** To do **
As the lines appear below, please set them down exactly, starting at the first and finishing with the one containing "So what are".

** Supplied material **

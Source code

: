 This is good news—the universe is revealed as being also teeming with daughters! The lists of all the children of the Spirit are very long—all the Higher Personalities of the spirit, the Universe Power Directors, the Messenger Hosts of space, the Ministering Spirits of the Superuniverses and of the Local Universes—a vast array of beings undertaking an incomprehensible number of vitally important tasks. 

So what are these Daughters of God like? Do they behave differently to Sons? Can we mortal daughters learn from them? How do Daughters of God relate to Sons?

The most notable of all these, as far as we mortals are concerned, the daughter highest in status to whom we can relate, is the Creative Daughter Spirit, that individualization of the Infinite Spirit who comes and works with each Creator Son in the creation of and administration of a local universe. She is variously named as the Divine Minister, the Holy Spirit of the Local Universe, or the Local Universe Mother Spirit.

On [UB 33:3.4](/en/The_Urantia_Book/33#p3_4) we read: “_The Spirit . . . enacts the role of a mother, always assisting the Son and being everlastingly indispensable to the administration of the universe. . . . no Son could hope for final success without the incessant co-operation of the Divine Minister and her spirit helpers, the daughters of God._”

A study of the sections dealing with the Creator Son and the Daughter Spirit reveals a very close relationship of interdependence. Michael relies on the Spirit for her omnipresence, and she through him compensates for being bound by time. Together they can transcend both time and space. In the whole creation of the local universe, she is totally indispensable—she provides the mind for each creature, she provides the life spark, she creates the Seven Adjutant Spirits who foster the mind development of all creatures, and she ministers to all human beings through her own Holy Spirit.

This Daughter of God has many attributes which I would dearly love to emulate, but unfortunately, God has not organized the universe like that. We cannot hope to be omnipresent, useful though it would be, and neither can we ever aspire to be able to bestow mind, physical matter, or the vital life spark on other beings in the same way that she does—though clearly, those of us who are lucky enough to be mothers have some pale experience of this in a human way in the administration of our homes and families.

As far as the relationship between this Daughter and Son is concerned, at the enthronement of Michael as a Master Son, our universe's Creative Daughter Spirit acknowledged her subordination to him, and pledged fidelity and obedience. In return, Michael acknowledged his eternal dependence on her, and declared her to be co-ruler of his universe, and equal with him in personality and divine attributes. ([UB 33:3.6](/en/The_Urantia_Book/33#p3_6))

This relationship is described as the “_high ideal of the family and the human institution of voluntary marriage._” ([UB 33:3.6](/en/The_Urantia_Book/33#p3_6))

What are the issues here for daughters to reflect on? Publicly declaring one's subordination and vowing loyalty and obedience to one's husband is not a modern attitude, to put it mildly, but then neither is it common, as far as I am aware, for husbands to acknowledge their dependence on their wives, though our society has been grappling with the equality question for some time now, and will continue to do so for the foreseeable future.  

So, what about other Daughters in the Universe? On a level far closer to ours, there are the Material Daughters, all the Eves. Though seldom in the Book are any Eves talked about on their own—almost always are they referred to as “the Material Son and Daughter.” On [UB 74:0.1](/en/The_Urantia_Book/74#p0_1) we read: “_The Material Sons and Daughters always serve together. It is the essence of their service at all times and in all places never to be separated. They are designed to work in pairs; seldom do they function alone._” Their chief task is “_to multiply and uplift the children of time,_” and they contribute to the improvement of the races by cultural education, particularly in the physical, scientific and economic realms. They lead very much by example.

** The answer **
Source code

: This is good news—the universe is revealed as being also teeming with daughters! The lists of all the children of the Spirit are very long—all the Higher Personalities of the spirit, the Universe Power Directors, the Messenger Hosts of space, the Ministering Spirits of the Superuniverses and of the Local Universes—a vast array of beings undertaking an incomprehensible number of vitally important tasks. 

So what are these Daughters of God like? Do they behave differently to Sons? Can we mortal daughters learn from them? How do Daughters of God relate to Sons?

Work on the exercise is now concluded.